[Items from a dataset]
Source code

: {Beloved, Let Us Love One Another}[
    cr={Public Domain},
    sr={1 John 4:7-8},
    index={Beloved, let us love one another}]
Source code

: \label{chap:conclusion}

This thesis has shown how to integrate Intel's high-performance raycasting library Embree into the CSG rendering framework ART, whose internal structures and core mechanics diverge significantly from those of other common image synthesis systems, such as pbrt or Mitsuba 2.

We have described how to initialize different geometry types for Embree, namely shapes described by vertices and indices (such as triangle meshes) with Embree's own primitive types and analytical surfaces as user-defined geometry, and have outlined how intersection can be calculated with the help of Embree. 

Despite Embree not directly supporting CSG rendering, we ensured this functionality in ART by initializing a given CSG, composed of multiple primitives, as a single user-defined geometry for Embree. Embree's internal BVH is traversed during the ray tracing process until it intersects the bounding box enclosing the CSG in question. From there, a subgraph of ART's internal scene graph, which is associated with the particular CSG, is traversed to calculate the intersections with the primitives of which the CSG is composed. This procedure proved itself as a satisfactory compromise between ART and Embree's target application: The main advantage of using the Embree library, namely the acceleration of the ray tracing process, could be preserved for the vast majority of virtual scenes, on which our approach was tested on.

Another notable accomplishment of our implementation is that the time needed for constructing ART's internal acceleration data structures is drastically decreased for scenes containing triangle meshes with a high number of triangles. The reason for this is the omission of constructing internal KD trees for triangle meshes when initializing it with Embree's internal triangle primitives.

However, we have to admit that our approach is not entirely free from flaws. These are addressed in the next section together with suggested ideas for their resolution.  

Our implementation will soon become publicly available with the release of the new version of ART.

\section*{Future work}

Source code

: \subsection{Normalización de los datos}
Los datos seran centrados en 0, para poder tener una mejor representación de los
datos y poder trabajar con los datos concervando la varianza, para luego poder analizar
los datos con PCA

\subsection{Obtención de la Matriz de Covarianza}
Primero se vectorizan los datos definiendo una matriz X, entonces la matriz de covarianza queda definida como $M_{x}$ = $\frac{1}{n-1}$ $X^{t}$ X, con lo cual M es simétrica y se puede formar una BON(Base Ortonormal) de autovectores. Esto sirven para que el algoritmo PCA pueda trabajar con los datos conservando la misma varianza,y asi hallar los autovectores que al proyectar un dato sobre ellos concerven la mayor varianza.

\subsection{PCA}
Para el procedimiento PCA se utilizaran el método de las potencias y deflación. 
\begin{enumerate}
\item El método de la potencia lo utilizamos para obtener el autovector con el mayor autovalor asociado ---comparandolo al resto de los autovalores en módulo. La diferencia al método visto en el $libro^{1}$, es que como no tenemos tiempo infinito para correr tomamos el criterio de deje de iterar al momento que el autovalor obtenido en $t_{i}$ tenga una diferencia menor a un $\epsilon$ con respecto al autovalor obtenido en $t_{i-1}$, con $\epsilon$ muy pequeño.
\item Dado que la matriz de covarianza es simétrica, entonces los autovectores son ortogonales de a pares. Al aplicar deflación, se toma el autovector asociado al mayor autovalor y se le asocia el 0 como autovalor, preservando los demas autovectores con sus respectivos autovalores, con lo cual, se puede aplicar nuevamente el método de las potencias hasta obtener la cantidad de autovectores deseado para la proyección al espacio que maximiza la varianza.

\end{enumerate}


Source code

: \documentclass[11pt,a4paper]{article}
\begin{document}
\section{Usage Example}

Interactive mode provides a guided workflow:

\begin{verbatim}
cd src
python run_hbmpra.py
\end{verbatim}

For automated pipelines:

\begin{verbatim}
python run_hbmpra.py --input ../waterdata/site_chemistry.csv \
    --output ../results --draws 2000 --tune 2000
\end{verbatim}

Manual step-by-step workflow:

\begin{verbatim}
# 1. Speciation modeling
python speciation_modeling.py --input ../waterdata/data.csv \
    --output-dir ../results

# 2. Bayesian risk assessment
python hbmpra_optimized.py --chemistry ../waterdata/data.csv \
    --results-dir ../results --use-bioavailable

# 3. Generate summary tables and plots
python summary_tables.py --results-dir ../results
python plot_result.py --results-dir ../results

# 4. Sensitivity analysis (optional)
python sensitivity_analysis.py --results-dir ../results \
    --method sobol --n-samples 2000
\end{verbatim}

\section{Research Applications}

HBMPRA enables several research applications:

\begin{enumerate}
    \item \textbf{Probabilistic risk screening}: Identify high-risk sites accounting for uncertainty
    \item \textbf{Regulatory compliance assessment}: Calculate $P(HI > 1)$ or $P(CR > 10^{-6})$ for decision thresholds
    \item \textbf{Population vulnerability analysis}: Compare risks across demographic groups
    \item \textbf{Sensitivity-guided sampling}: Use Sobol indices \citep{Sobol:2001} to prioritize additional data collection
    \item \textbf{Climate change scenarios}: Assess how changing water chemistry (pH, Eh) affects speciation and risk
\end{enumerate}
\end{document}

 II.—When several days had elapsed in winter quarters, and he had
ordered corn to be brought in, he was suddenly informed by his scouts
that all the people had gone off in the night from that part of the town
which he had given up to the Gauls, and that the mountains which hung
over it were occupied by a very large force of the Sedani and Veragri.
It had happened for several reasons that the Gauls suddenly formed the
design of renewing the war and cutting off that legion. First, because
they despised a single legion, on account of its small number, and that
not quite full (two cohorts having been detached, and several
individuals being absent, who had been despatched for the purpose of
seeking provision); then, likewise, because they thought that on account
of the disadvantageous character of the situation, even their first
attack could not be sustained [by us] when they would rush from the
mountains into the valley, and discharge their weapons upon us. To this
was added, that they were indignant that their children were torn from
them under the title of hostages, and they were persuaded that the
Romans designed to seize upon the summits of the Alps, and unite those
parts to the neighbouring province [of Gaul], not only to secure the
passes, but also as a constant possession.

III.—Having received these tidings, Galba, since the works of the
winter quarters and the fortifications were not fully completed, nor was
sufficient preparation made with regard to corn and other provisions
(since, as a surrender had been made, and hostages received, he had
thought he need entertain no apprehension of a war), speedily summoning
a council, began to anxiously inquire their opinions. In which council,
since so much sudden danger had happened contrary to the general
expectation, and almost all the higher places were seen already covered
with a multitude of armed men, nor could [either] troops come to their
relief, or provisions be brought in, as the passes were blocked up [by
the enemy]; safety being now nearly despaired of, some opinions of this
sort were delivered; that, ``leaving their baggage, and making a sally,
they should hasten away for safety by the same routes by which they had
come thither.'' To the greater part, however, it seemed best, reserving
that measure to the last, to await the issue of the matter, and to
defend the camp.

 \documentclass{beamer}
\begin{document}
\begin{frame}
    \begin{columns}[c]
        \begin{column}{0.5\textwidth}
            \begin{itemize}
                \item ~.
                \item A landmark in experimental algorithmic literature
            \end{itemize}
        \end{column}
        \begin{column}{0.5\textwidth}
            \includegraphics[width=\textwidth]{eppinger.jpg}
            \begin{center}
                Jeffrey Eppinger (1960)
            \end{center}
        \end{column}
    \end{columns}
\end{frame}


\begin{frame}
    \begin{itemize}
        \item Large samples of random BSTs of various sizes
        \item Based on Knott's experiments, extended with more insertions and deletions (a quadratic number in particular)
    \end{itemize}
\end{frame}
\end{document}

■ INSTRUCTIONS FOR THE TASK
Repeat all of the entries exactly.

■ EXPECTED OUTPUT
Source code

: {Beloved, Let Us Love One Another}[
    cr={Public Domain},
    sr={1 John 4:7-8},
    index={Beloved, let us love one another}]
Source code

: \label{chap:conclusion}

This thesis has shown how to integrate Intel's high-performance raycasting library Embree into the CSG rendering framework ART, whose internal structures and core mechanics diverge significantly from those of other common image synthesis systems, such as pbrt or Mitsuba 2.

We have described how to initialize different geometry types for Embree, namely shapes described by vertices and indices (such as triangle meshes) with Embree's own primitive types and analytical surfaces as user-defined geometry, and have outlined how intersection can be calculated with the help of Embree. 

Despite Embree not directly supporting CSG rendering, we ensured this functionality in ART by initializing a given CSG, composed of multiple primitives, as a single user-defined geometry for Embree. Embree's internal BVH is traversed during the ray tracing process until it intersects the bounding box enclosing the CSG in question. From there, a subgraph of ART's internal scene graph, which is associated with the particular CSG, is traversed to calculate the intersections with the primitives of which the CSG is composed. This procedure proved itself as a satisfactory compromise between ART and Embree's target application: The main advantage of using the Embree library, namely the acceleration of the ray tracing process, could be preserved for the vast majority of virtual scenes, on which our approach was tested on.

Another notable accomplishment of our implementation is that the time needed for constructing ART's internal acceleration data structures is drastically decreased for scenes containing triangle meshes with a high number of triangles. The reason for this is the omission of constructing internal KD trees for triangle meshes when initializing it with Embree's internal triangle primitives.

However, we have to admit that our approach is not entirely free from flaws. These are addressed in the next section together with suggested ideas for their resolution.  

Our implementation will soon become publicly available with the release of the new version of ART.

\section*{Future work}

Source code

: \subsection{Normalización de los datos}
Los datos seran centrados en 0, para poder tener una mejor representación de los
datos y poder trabajar con los datos concervando la varianza, para luego poder analizar
los datos con PCA

\subsection{Obtención de la Matriz de Covarianza}
Primero se vectorizan los datos definiendo una matriz X, entonces la matriz de covarianza queda definida como $M_{x}$ = $\frac{1}{n-1}$ $X^{t}$ X, con lo cual M es simétrica y se puede formar una BON(Base Ortonormal) de autovectores. Esto sirven para que el algoritmo PCA pueda trabajar con los datos conservando la misma varianza,y asi hallar los autovectores que al proyectar un dato sobre ellos concerven la mayor varianza.

\subsection{PCA}
Para el procedimiento PCA se utilizaran el método de las potencias y deflación. 
\begin{enumerate}
\item El método de la potencia lo utilizamos para obtener el autovector con el mayor autovalor asociado ---comparandolo al resto de los autovalores en módulo. La diferencia al método visto en el $libro^{1}$, es que como no tenemos tiempo infinito para correr tomamos el criterio de deje de iterar al momento que el autovalor obtenido en $t_{i}$ tenga una diferencia menor a un $\epsilon$ con respecto al autovalor obtenido en $t_{i-1}$, con $\epsilon$ muy pequeño.
\item Dado que la matriz de covarianza es simétrica, entonces los autovectores son ortogonales de a pares. Al aplicar deflación, se toma el autovector asociado al mayor autovalor y se le asocia el 0 como autovalor, preservando los demas autovectores con sus respectivos autovalores, con lo cual, se puede aplicar nuevamente el método de las potencias hasta obtener la cantidad de autovectores deseado para la proyección al espacio que maximiza la varianza.

\end{enumerate}


Source code

: \documentclass[11pt,a4paper]{article}
\begin{document}
\section{Usage Example}

Interactive mode provides a guided workflow:

\begin{verbatim}
cd src
python run_hbmpra.py
\end{verbatim}

For automated pipelines:

\begin{verbatim}
python run_hbmpra.py --input ../waterdata/site_chemistry.csv \
    --output ../results --draws 2000 --tune 2000
\end{verbatim}

Manual step-by-step workflow:

\begin{verbatim}
# 1. Speciation modeling
python speciation_modeling.py --input ../waterdata/data.csv \
    --output-dir ../results

# 2. Bayesian risk assessment
python hbmpra_optimized.py --chemistry ../waterdata/data.csv \
    --results-dir ../results --use-bioavailable

# 3. Generate summary tables and plots
python summary_tables.py --results-dir ../results
python plot_result.py --results-dir ../results

# 4. Sensitivity analysis (optional)
python sensitivity_analysis.py --results-dir ../results \
    --method sobol --n-samples 2000
\end{verbatim}

\section{Research Applications}

HBMPRA enables several research applications:

\begin{enumerate}
    \item \textbf{Probabilistic risk screening}: Identify high-risk sites accounting for uncertainty
    \item \textbf{Regulatory compliance assessment}: Calculate $P(HI > 1)$ or $P(CR > 10^{-6})$ for decision thresholds
    \item \textbf{Population vulnerability analysis}: Compare risks across demographic groups
    \item \textbf{Sensitivity-guided sampling}: Use Sobol indices \citep{Sobol:2001} to prioritize additional data collection
    \item \textbf{Climate change scenarios}: Assess how changing water chemistry (pH, Eh) affects speciation and risk
\end{enumerate}
\end{document}

 II.—When several days had elapsed in winter quarters, and he had
ordered corn to be brought in, he was suddenly informed by his scouts
that all the people had gone off in the night from that part of the town
which he had given up to the Gauls, and that the mountains which hung
over it were occupied by a very large force of the Sedani and Veragri.
It had happened for several reasons that the Gauls suddenly formed the
design of renewing the war and cutting off that legion. First, because
they despised a single legion, on account of its small number, and that
not quite full (two cohorts having been detached, and several
individuals being absent, who had been despatched for the purpose of
seeking provision); then, likewise, because they thought that on account
of the disadvantageous character of the situation, even their first
attack could not be sustained [by us] when they would rush from the
mountains into the valley, and discharge their weapons upon us. To this
was added, that they were indignant that their children were torn from
them under the title of hostages, and they were persuaded that the
Romans designed to seize upon the summits of the Alps, and unite those
parts to the neighbouring province [of Gaul], not only to secure the
passes, but also as a constant possession.

III.—Having received these tidings, Galba, since the works of the
winter quarters and the fortifications were not fully completed, nor was
sufficient preparation made with regard to corn and other provisions
(since, as a surrender had been made, and hostages received, he had
thought he need entertain no apprehension of a war), speedily summoning
a council, began to anxiously inquire their opinions. In which council,
since so much sudden danger had happened contrary to the general
expectation, and almost all the higher places were seen already covered
with a multitude of armed men, nor could [either] troops come to their
relief, or provisions be brought in, as the passes were blocked up [by
the enemy]; safety being now nearly despaired of, some opinions of this
sort were delivered; that, ``leaving their baggage, and making a sally,
they should hasten away for safety by the same routes by which they had
come thither.'' To the greater part, however, it seemed best, reserving
that measure to the last, to await the issue of the matter, and to
defend the camp.

 \documentclass{beamer}
\begin{document}
\begin{frame}
    \begin{columns}[c]
        \begin{column}{0.5\textwidth}
            \begin{itemize}
                \item ~.
                \item A landmark in experimental algorithmic literature
            \end{itemize}
        \end{column}
        \begin{column}{0.5\textwidth}
            \includegraphics[width=\textwidth]{eppinger.jpg}
            \begin{center}
                Jeffrey Eppinger (1960)
            \end{center}
        \end{column}
    \end{columns}
\end{frame}


\begin{frame}
    \begin{itemize}
        \item Large samples of random BSTs of various sizes
        \item Based on Knott's experiments, extended with more insertions and deletions (a quadratic number in particular)
    \end{itemize}
\end{frame}
\end{document}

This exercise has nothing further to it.